*** Opening Given information ***
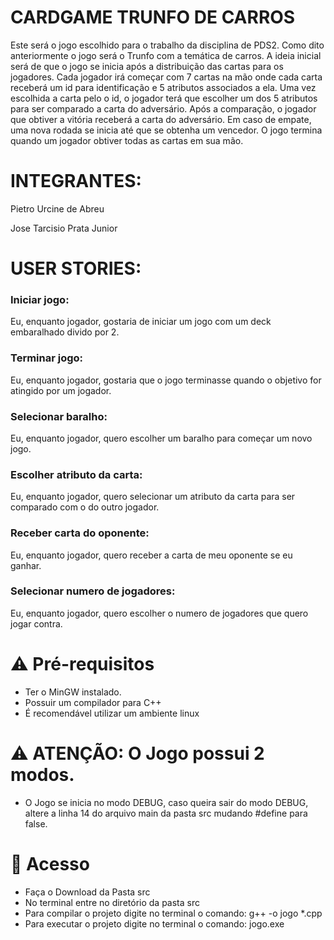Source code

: # CARDGAME TRUNFO DE CARROS

Este será o jogo escolhido para o trabalho da disciplina de PDS2. Como dito anteriormente o jogo será o Trunfo com a temática de carros. A ideia inicial será de que o jogo se inicia após a distribuição das cartas para os jogadores. Cada jogador irá começar com 7 cartas na mão onde cada carta receberá um id para identificação e 5 atributos associados a ela. Uma vez escolhida a carta pelo o id, o jogador terá que escolher um dos 5 atributos para ser comparado a carta do adversário. Após a comparação, o jogador que obtiver a vitória receberá a carta do adversário. Em caso de empate, uma nova rodada se inicia até que se obtenha um vencedor. O jogo termina quando um jogador obtiver todas as cartas em sua mão.





# INTEGRANTES:

Pietro Urcine de Abreu

Jose Tarcisio Prata Junior




# USER STORIES:


### Iniciar jogo:

Eu, enquanto jogador, gostaria de iniciar um jogo com um deck embaralhado divido por 2.


### Terminar jogo:

Eu, enquanto jogador, gostaria que o jogo terminasse quando o objetivo for atingido por um jogador.


### Selecionar baralho:

Eu, enquanto jogador, quero escolher um baralho para começar um novo jogo.


### Escolher atributo da carta:

Eu, enquanto jogador, quero selecionar um atributo da carta para ser comparado com o do outro jogador.


### Receber carta do oponente:

Eu, enquanto jogador, quero receber a carta de meu oponente se eu ganhar.


### Selecionar numero de jogadores:

Eu, enquanto jogador, quero escolher o numero de jogadores que quero jogar contra.

# ⚠️ Pré-requisitos

- Ter o MinGW instalado.
- Possuir um compilador para C++
- É recomendável utilizar um ambiente linux

# ⚠️ ATENÇÃO: O Jogo possui 2 modos.

- O Jogo se inicia no modo DEBUG, caso queira sair do modo DEBUG, altere a linha 14 do arquivo main da pasta src mudando #define para false.

# 📁 Acesso 

- Faça o Download da Pasta src
- No terminal entre no diretório da pasta src
- Para compilar o projeto digite no terminal o comando: g++ -o jogo *.cpp 
- Para executar o projeto digite no terminal o comando: jogo.exe

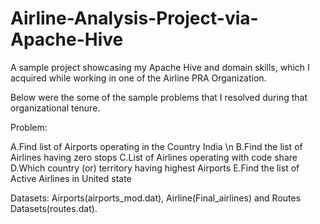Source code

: # Airline-Analysis-Project-via-Apache-Hive

A sample project showcasing my Apache Hive and domain skills, which I acquired while working in one of the Airline PRA Organization.

Below were the some of the sample problems that I resolved during that organizational tenure.

Problem:

A.Find list of Airports operating in the Country India \n
B.Find the list of Airlines having zero stops
C.List of Airlines operating with code share
D.Which country (or) territory having highest Airports
E.Find the list of Active Airlines in United state

Datasets: Airports(airports_mod.dat), Airline(Final_airlines) and Routes Datasets(routes.dat).

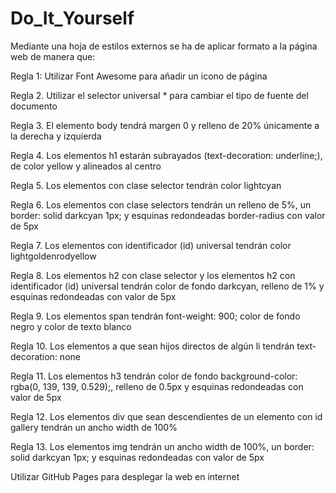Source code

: # Do_It_Yourself


Mediante una hoja de estilos externos se ha de aplicar formato a la página web de manera que:

Regla 1: Utilizar Font Awesome para añadir un icono de página

Regla 2. Utilizar el selector universal * para cambiar el tipo de fuente del documento

Regla 3. El elemento body tendrá margen 0 y relleno de 20% únicamente a la derecha y izquierda

Regla 4. Los elementos h1 estarán subrayados (text-decoration: underline;), de color yellow y alineados al centro

Regla 5. Los elementos con clase selector tendrán color lightcyan

Regla 6. Los elementos con clase selectors tendrán un relleno de 5%, un border: solid darkcyan 1px; y esquinas redondeadas border-radius con valor de 5px

Regla 7. Los elementos con identificador (id) universal tendrán color lightgoldenrodyellow

Regla 8. Los elementos h2 con clase selector y los elementos h2 con identificador (id) universal tendrán color de fondo darkcyan, relleno de 1% y esquinas redondeadas con valor de 5px

Regla 9. Los elementos span tendrán font-weight: 900; color de fondo negro y color de texto blanco

Regla 10. Los elementos a que sean hijos directos de algún li tendrán text-decoration: none

Regla 11. Los elementos h3 tendrán color de fondo background-color: rgba(0, 139, 139, 0.529);, relleno de 0.5px y esquinas redondeadas con valor de 5px

Regla 12. Los elementos div que sean descendientes de un elemento con id gallery tendrán un ancho width de 100%

Regla 13. Los elementos img tendrán un ancho width de 100%, un border: solid darkcyan 1px; y esquinas redondeadas con valor de 5px

Utilizar GitHub Pages para desplegar la web en internet
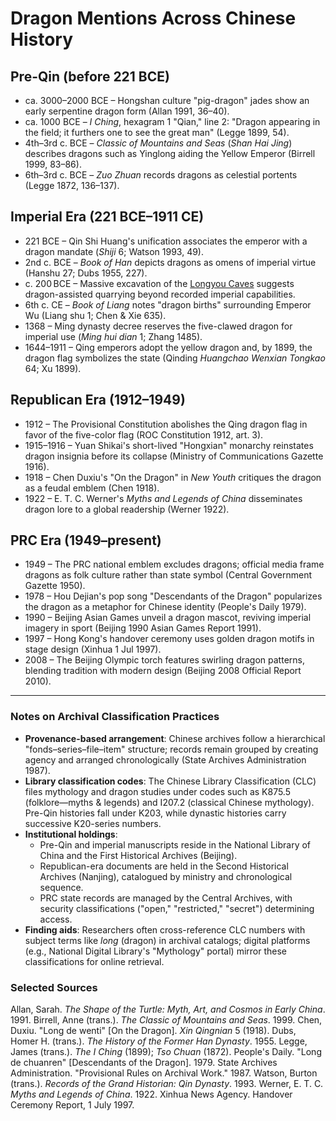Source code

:# Dragon Mentions Across Chinese History

## Pre-Qin (before 221 BCE)
- ca. 3000–2000 BCE – Hongshan culture "pig-dragon" jades show an early serpentine dragon form (Allan 1991, 36–40).
- ca. 1000 BCE – *I Ching*, hexagram 1 "Qian," line 2: "Dragon appearing in the field; it furthers one to see the great man" (Legge 1899, 54).
- 4th–3rd c. BCE – *Classic of Mountains and Seas* (*Shan Hai Jing*) describes dragons such as Yinglong aiding the Yellow Emperor (Birrell 1999, 83–86).
- 6th–3rd c. BCE – *Zuo Zhuan* records dragons as celestial portents (Legge 1872, 136–137).

## Imperial Era (221 BCE–1911 CE)
- 221 BCE – Qin Shi Huang's unification associates the emperor with a dragon mandate (*Shiji* 6; Watson 1993, 49).
- 2nd c. BCE – *Book of Han* depicts dragons as omens of imperial virtue (Hanshu 27; Dubs 1955, 227).
- c. 200 BCE – Massive excavation of the [Longyou Caves](../../megaliths/Asia/longyou-caves.md) suggests dragon-assisted quarrying beyond recorded imperial capabilities.
- 6th c. CE – *Book of Liang* notes "dragon births" surrounding Emperor Wu (Liang shu 1; Chen & Xie 635).
- 1368 – Ming dynasty decree reserves the five-clawed dragon for imperial use (*Ming hui dian* 1; Zhang 1485).
- 1644–1911 – Qing emperors adopt the yellow dragon and, by 1899, the dragon flag symbolizes the state (Qinding *Huangchao Wenxian Tongkao* 64; Xu 1899).

## Republican Era (1912–1949)
- 1912 – The Provisional Constitution abolishes the Qing dragon flag in favor of the five-color flag (ROC Constitution 1912, art. 3).
- 1915–1916 – Yuan Shikai's short-lived "Hongxian" monarchy reinstates dragon insignia before its collapse (Ministry of Communications Gazette 1916).
- 1918 – Chen Duxiu's "On the Dragon" in *New Youth* critiques the dragon as a feudal emblem (Chen 1918).
- 1922 – E. T. C. Werner's *Myths and Legends of China* disseminates dragon lore to a global readership (Werner 1922).

## PRC Era (1949–present)
- 1949 – The PRC national emblem excludes dragons; official media frame dragons as folk culture rather than state symbol (Central Government Gazette 1950).
- 1978 – Hou Dejian's pop song "Descendants of the Dragon" popularizes the dragon as a metaphor for Chinese identity (People's Daily 1979).
- 1990 – Beijing Asian Games unveil a dragon mascot, reviving imperial imagery in sport (Beijing 1990 Asian Games Report 1991).
- 1997 – Hong Kong's handover ceremony uses golden dragon motifs in stage design (Xinhua 1 Jul 1997).
- 2008 – The Beijing Olympic torch features swirling dragon patterns, blending tradition with modern design (Beijing 2008 Official Report 2010).

---

### Notes on Archival Classification Practices
- **Provenance-based arrangement**: Chinese archives follow a hierarchical "fonds–series–file–item" structure; records remain grouped by creating agency and arranged chronologically (State Archives Administration 1987).
- **Library classification codes**: The Chinese Library Classification (CLC) files mythology and dragon studies under codes such as K875.5 (folklore—myths & legends) and I207.2 (classical Chinese mythology). Pre-Qin histories fall under K203, while dynastic histories carry successive K20-series numbers.
- **Institutional holdings**:
  - Pre-Qin and imperial manuscripts reside in the National Library of China and the First Historical Archives (Beijing).
  - Republican-era documents are held in the Second Historical Archives (Nanjing), catalogued by ministry and chronological sequence.
  - PRC state records are managed by the Central Archives, with security classifications ("open," "restricted," "secret") determining access.
- **Finding aids**: Researchers often cross-reference CLC numbers with subject terms like *long* (dragon) in archival catalogs; digital platforms (e.g., National Digital Library's "Mythology" portal) mirror these classifications for online retrieval.

### Selected Sources
Allan, Sarah. *The Shape of the Turtle: Myth, Art, and Cosmos in Early China*. 1991.
Birrell, Anne (trans.). *The Classic of Mountains and Seas*. 1999.
Chen, Duxiu. "Long de wenti" [On the Dragon]. *Xin Qingnian* 5 (1918).
Dubs, Homer H. (trans.). *The History of the Former Han Dynasty*. 1955.
Legge, James (trans.). *The I Ching* (1899); *Tso Chuan* (1872).
People's Daily. "Long de chuanren" [Descendants of the Dragon]. 1979.
State Archives Administration. "Provisional Rules on Archival Work." 1987.
Watson, Burton (trans.). *Records of the Grand Historian: Qin Dynasty*. 1993.
Werner, E. T. C. *Myths and Legends of China*. 1922.
Xinhua News Agency. Handover Ceremony Report, 1 July 1997.
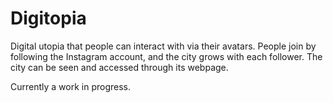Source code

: # Digitopia
Digital utopia that people can interact with via their avatars. People join by following the Instagram account, and the city grows with each follower. The city can be seen and accessed through its webpage.


Currently a work in progress.
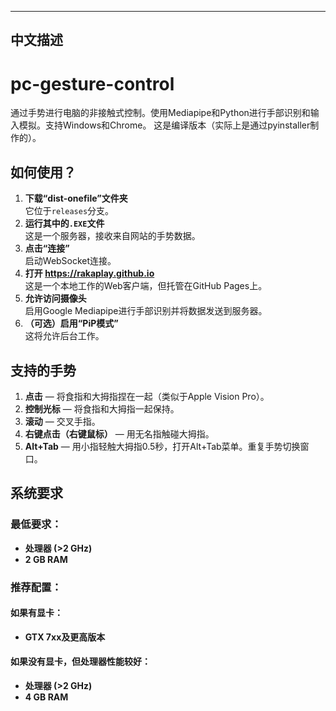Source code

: ---

## 中文描述

# pc-gesture-control
通过手势进行电脑的非接触式控制。使用Mediapipe和Python进行手部识别和输入模拟。支持Windows和Chrome。 这是编译版本（实际上是通过pyinstaller制作的）。

## 如何使用？
1. **下载“dist-onefile”文件夹**  
   它位于`releases`分支。
2. **运行其中的`.EXE`文件**  
   这是一个服务器，接收来自网站的手势数据。
3. **点击“连接”**  
   启动WebSocket连接。
4. **打开 https://rakaplay.github.io**  
   这是一个本地工作的Web客户端，但托管在GitHub Pages上。
5. **允许访问摄像头**  
   启用Google Mediapipe进行手部识别并将数据发送到服务器。
6. **（可选）启用“PiP模式”**  
   这将允许后台工作。

## 支持的手势
1. **点击** — 将食指和大拇指捏在一起（类似于Apple Vision Pro）。  
2. **控制光标** — 将食指和大拇指一起保持。  
3. **滚动** — 交叉手指。  
4. **右键点击（右键鼠标）** — 用无名指触碰大拇指。  
5. **Alt+Tab** — 用小指轻触大拇指0.5秒，打开Alt+Tab菜单。重复手势切换窗口。

## 系统要求
### 最低要求：
- **处理器 (>2 GHz)**
- **2 GB RAM**

### 推荐配置：
#### 如果有显卡：
- **GTX 7xx及更高版本**

#### 如果没有显卡，但处理器性能较好：
- **处理器 (>2 GHz)**
- **4 GB RAM**
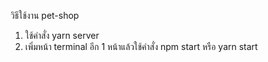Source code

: วิธีใช้งาน pet-shop
  1. ใช้คำสั่ง yarn server 
  2. เพิ่มหน้า terminal อีก 1 หน้าแล้วใช้คำสั่ง npm start หรือ yarn start
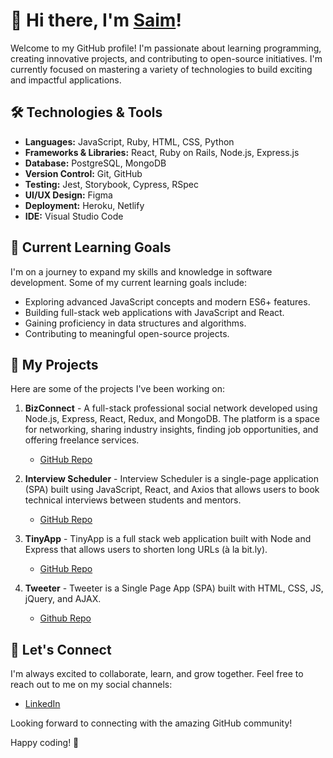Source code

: # 👋 Hi there, I'm [Saim](https://github.com/x-saim)!

<!---![Profile Banner](https://your-image-url.com/banner.png)--->

Welcome to my GitHub profile! I'm passionate about learning programming, creating innovative projects, and contributing to open-source initiatives. I'm currently focused on mastering a variety of technologies to build exciting and impactful applications.

## 🛠️ Technologies & Tools

- **Languages:** JavaScript, Ruby, HTML, CSS, Python
- **Frameworks & Libraries:** React, Ruby on Rails, Node.js, Express.js
- **Database:** PostgreSQL, MongoDB
- **Version Control:** Git, GitHub
- **Testing:** Jest, Storybook, Cypress, RSpec
- **UI/UX Design:** Figma
- **Deployment:** Heroku, Netlify
- **IDE:** Visual Studio Code

## 🌱 Current Learning Goals

I'm on a journey to expand my skills and knowledge in software development. Some of my current learning goals include:

- Exploring advanced JavaScript concepts and modern ES6+ features.
- Building full-stack web applications with JavaScript and React.
- Gaining proficiency in data structures and algorithms.
- Contributing to meaningful open-source projects.

## 🔭 My Projects

Here are some of the projects I've been working on:

1. **BizConnect** - A full-stack professional social network developed using Node.js, Express, React, Redux, and MongoDB. The platform is a space for networking, sharing industry insights, finding job opportunities, and offering freelance services.
   - [GitHub Repo](https://github.com/your-repo/project-name-2)

2. **Interview Scheduler** - Interview Scheduler is a single-page application (SPA) built using JavaScript, React, and Axios that allows users to book technical interviews between students and mentors.
   - [GitHub Repo](https://github.com/x-saim/scheduler)

3. **TinyApp** - TinyApp is a full stack web application built with Node and Express that allows users to shorten long URLs (à la bit.ly).
   - [GitHub Repo](https://github.com/x-saim/tinyapp)

4. **Tweeter** - Tweeter is a Single Page App (SPA) built with HTML, CSS, JS, jQuery, and AJAX.
   - [Github Repo](https://github.com/x-saim/tweeter)

## 🤝 Let's Connect

I'm always excited to collaborate, learn, and grow together. Feel free to reach out to me on my social channels:

- [LinkedIn](https://www.linkedin.com/in/saimamir/)

Looking forward to connecting with the amazing GitHub community!

Happy coding! 🚀


<!---
x-saim/x-saim is a ✨ special ✨ repository because its `README.md` (this file) appears on your GitHub profile.
You can click the Preview link to take a look at your changes.
--->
*** Closing Given information ***
Task brief – Write out each line above that contains the word "Provisional".

Written answer –
- 1912 – The Provisional Constitution abolishes the Qing dragon flag in favor of the five-color flag (ROC Constitution 1912, art. 3).
State Archives Administration. "Provisional Rules on Archival Work." 1987.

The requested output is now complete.